IKKβ enzymatic activity

IKKβ activity was determined using the ELISA-based (K-LISA™) IKKβ Inhibitor Screening Kit according to the manufacturer’s instructions. The GST-IκBα 50-amino acid peptide that includes the Ser32 and Ser36 IKKβ phosphorylation sites was used as a substrate and was incubated for 30 min at 30°C with human recombinant IKKβ in the presence of DMSO vehicle or different concentrations of 1 in a glutathione-coated 96-well plate. The phosphorylated GST-IκBα substrate was subsequently detected using anti-phospho-IκBα (Ser32/Ser36) antibody and a horseradish peroxidase-conjugated secondary antibody.

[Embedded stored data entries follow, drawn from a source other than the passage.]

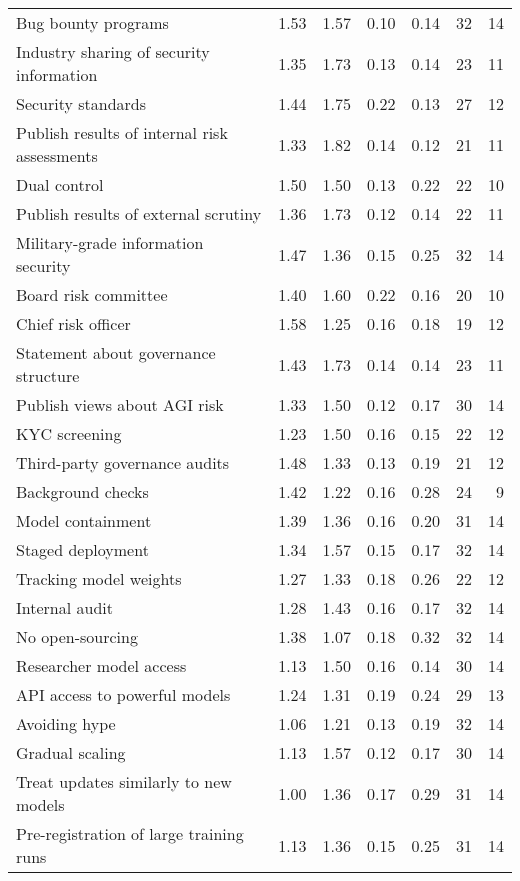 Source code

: \documentclass{article}
\begin{document}
\begin{sidewaystable}
\begin{tabular}{l*{6}{r}}
Bug bounty programs & 1.53 & 1.57 & 0.10 & 0.14 & 32 & 14 \\
Industry sharing of security information & 1.35 & 1.73 & 0.13 & 0.14 & 23 & 11 \\
Security standards & 1.44 & 1.75 & 0.22 & 0.13 & 27 & 12 \\
Publish results of internal risk assessments & 1.33 & 1.82 & 0.14 & 0.12 & 21 & 11 \\
Dual control & 1.50 & 1.50 & 0.13 & 0.22 & 22 & 10 \\
Publish results of external scrutiny & 1.36 & 1.73 & 0.12 & 0.14 & 22 & 11 \\
Military-grade information security & 1.47 & 1.36 & 0.15 & 0.25 & 32 & 14 \\
Board risk committee & 1.40 & 1.60 & 0.22 & 0.16 & 20 & 10 \\
Chief risk officer & 1.58 & 1.25 & 0.16 & 0.18 & 19 & 12 \\
Statement about governance structure & 1.43 & 1.73 & 0.14 & 0.14 & 23 & 11 \\
Publish views about AGI risk & 1.33 & 1.50 & 0.12 & 0.17 & 30 & 14 \\
KYC screening & 1.23 & 1.50 & 0.16 & 0.15 & 22 & 12 \\
Third-party governance audits & 1.48 & 1.33 & 0.13 & 0.19 & 21 & 12 \\
Background checks & 1.42 & 1.22 & 0.16 & 0.28 & 24 & 9 \\
Model containment & 1.39 & 1.36 & 0.16 & 0.20 & 31 & 14 \\
Staged deployment & 1.34 & 1.57 & 0.15 & 0.17 & 32 & 14 \\
Tracking model weights & 1.27 & 1.33 & 0.18 & 0.26 & 22 & 12 \\
Internal audit & 1.28 & 1.43 & 0.16 & 0.17 & 32 & 14 \\
No open-sourcing & 1.38 & 1.07 & 0.18 & 0.32 & 32 & 14 \\
Researcher model access & 1.13 & 1.50 & 0.16 & 0.14 & 30 & 14 \\
API access to powerful models & 1.24 & 1.31 & 0.19 & 0.24 & 29 & 13 \\
Avoiding hype & 1.06 & 1.21 & 0.13 & 0.19 & 32 & 14 \\
Gradual scaling & 1.13 & 1.57 & 0.12 & 0.17 & 30 & 14 \\
Treat updates similarly to new models & 1.00 & 1.36 & 0.17 & 0.29 & 31 & 14 \\
Pre-registration of large training runs & 1.13 & 1.36 & 0.15 & 0.25 & 31 & 14 \\

\end{tabular}
\end{sidewaystable}
\end{document}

The samples were finally incubated with TMB solution, and the color development was monitored at 450 nm on a plate reader (Bio-Rad).

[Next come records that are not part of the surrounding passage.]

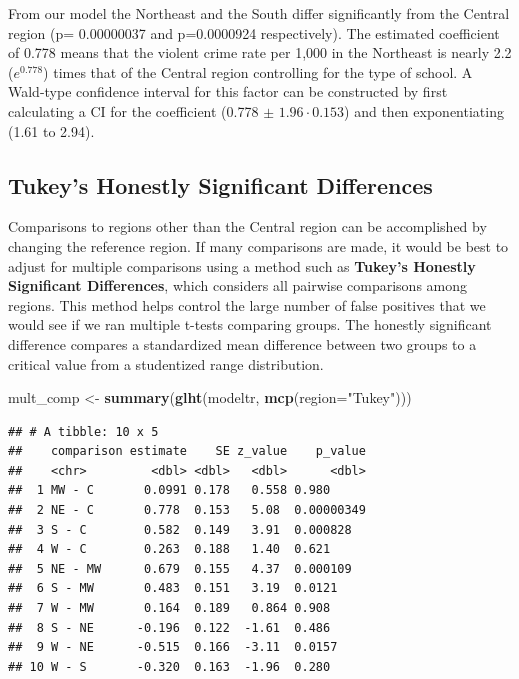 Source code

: \documentclass[
]{krantz}
\newenvironment{Shaded}{\begin{snugshade}}{\end{snugshade}}
\newcommand{\DataTypeTok}[1]{\textcolor[rgb]{0.27,0.27,0.27}{#1}}
\newcommand{\KeywordTok}[1]{\textcolor[rgb]{0.27,0.27,0.27}{\textbf{#1}}}
\newcommand{\NormalTok}[1]{#1}
\newcommand{\StringTok}[1]{\textcolor[rgb]{0.5,0.5,0.5}{#1}}
\begin{document}
From our model the Northeast and the South differ significantly from the Central region (p= 0.00000037 and p=0.0000924 respectively). The estimated coefficient of 0.778 means that the violent crime rate per 1,000 in the Northeast is nearly 2.2 (\(e^{0.778}\)) times that of the Central region controlling for the type of school. A Wald-type confidence interval for this factor can be constructed by first calculating a CI for the coefficient (0.778 \(\pm\) \(1.96 \cdot 0.153\)) and then exponentiating (1.61 to 2.94).

\hypertarget{tukeys-honestly-significant-differences}{%
\subsection{Tukey's Honestly Significant Differences}\label{tukeys-honestly-significant-differences}}

Comparisons to regions other than the Central region can be accomplished by changing the reference region. If many comparisons are made, it would be best to adjust for multiple comparisons using a method such as \textbf{Tukey's Honestly Significant Differences},  which considers all pairwise comparisons among regions. This method helps control the large number of false positives that we would see if we ran multiple t-tests comparing groups. The honestly significant difference compares a standardized mean difference between two groups to a critical value from a studentized range distribution.

\begin{Shaded}
\begin{Highlighting}[]
\NormalTok{mult_comp <-}\StringTok{ }\KeywordTok{summary}\NormalTok{(}\KeywordTok{glht}\NormalTok{(modeltr, }\KeywordTok{mcp}\NormalTok{(}\DataTypeTok{region=}\StringTok{"Tukey"}\NormalTok{)))}
\end{Highlighting}
\end{Shaded}

\begin{verbatim}
## # A tibble: 10 x 5
##    comparison estimate    SE z_value    p_value
##    <chr>         <dbl> <dbl>   <dbl>      <dbl>
##  1 MW - C       0.0991 0.178   0.558 0.980     
##  2 NE - C       0.778  0.153   5.08  0.00000349
##  3 S - C        0.582  0.149   3.91  0.000828  
##  4 W - C        0.263  0.188   1.40  0.621     
##  5 NE - MW      0.679  0.155   4.37  0.000109  
##  6 S - MW       0.483  0.151   3.19  0.0121    
##  7 W - MW       0.164  0.189   0.864 0.908     
##  8 S - NE      -0.196  0.122  -1.61  0.486     
##  9 W - NE      -0.515  0.166  -3.11  0.0157    
## 10 W - S       -0.320  0.163  -1.96  0.280
\end{verbatim}
\end{document}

NF-κB transactivation activity

Exponentially growing HepG2-NF-κB-Luc cells were seeded overnight at 1 × 104 cells/well in a 48-well plate. On the next day, the cells were pre-incubated with the indicated concentrations of 1 for 1 h before stimulation by 5 ng/mL of TNF-α for an additional 3 h. Passive lysis buffer (50 μL) was added to each well and the plate was incubated for 15 min with shaking. A 20 μL aliquot from each well was mixed with 70 μL luciferase assay reagent in a 96-well white plate. The transcriptional activity was determined by measuring the activity of firefly luciferase in a multi-well plate luminometer (Fusion α-FP, Perkin-Elmer).

Molecular modeling

A natural product or natural product-like chemical library containing over 90,000 compounds was screened in silico. Molecular docking was performed by using the ICM-Pro 3.6-1d program (Molsoft). According to the ICM method, the molecular system was described by using internal coordinates as variables. Energy calculations were based on the ECEPP/3 force field with a distance-dependent dielectric constant. The biased probability Monte Carlo (BPMC) minimization procedure was used for global energy optimization. The BPMC global-energy-optimization method consists of 1) a random conformation change of the free variables according to a predefined continuous probability distribution; 2) local-energy minimization of analytical differentiable terms; 3) calculation of the complete energy including nondifferentiable terms such as entropy and solvation energy; 4) acceptance or rejection of the total energy based on the Metropolis criterion and return to step (1). The binding between the small molecules and NAE-NEDD8 were evaluated with a full-atom ICM ligand binding score from a multireceptor screening benchmark as a compromise between approximated Gibbs free energy of binding and numerical errors. The score was calculated by:

S bind = E int + S Tor + E vw + α 1 E el + α 2 E hb + α 3 E hp + α 4 E sf

where E vw, E el, Ehb, E hp, and E sf are Van der Waals, electrostatic, hydrogen bonding, and nonpolar and polar atom solvation energy differences between bound and unbound states, respectively. E int is the ligand internal strain, ΔS Tor is its conformational entropy loss upon binding, and T = 300 K, and αi are ligand- and receptor independent constants. The initial model of IKKβ was built from the X-ray crystal structure of the Inhibitor of kappaB kinase beta (PDB: 3RZF) according to a previously reported procedure. Hydrogen and missing heavy atoms were added to the receptor structure followed by local minimization by using the conjugate gradient algorithm and analytical derivatives in the internal coordinates. In the docking analysis, the binding site was assigned across the entire structure of the protein complex. Each compound was assigned the MMFF force field atom types and charges and was then subjected to Cartesian minimization. The ICM docking was performed to find the most favorable orientation. The resulting trajectories of the complex between the small molecules and protein complex were energy minimized, and the interaction energies were computed. Each compound was docked three times and the minimum of the three scores was used. The 12 highest scoring compounds were utilized for biological testing without further selection. The crystal structures of PAK4 (4APP), PKCα (3IW4), CAMK2α (2VZ6) and JAK2 (3IOK) were also prepared and compound 1 was docked to these molecular models individually using the aforementioned procedures.